START Record extracts

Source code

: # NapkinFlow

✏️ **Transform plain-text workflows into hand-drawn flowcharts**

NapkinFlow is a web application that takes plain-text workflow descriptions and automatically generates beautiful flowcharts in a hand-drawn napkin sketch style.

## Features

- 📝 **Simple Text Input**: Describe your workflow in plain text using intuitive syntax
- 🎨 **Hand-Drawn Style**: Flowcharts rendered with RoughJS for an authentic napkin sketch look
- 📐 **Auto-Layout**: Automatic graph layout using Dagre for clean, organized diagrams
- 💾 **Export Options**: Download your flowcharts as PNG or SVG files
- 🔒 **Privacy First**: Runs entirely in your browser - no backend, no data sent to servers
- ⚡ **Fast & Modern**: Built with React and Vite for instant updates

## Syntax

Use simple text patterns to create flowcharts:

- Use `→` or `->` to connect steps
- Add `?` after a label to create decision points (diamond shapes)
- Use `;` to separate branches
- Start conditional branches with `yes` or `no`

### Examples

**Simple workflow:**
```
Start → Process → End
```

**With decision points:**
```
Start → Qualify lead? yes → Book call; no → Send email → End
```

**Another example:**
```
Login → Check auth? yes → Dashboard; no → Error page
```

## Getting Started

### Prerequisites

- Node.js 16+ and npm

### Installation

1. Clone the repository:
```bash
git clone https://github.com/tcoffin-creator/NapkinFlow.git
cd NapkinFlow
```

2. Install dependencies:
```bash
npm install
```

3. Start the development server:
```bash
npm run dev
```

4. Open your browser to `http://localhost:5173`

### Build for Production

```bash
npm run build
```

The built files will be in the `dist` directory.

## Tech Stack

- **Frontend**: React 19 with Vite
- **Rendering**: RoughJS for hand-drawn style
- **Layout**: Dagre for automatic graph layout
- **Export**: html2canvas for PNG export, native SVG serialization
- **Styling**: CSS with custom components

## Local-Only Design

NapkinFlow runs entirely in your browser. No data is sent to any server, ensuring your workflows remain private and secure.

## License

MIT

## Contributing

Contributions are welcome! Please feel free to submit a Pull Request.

END Record extracts
START Record extracts

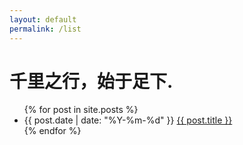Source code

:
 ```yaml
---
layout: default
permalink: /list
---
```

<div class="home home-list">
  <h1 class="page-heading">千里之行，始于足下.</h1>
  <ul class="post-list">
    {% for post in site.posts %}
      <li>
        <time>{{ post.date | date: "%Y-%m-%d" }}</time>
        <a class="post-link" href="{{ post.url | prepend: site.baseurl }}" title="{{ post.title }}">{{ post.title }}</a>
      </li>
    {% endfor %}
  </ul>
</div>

END Record extracts

▶ **Brief**
For the records above, tally the lines in which "class" appears, and give the number by itself.

▶ **Completed exercise**
4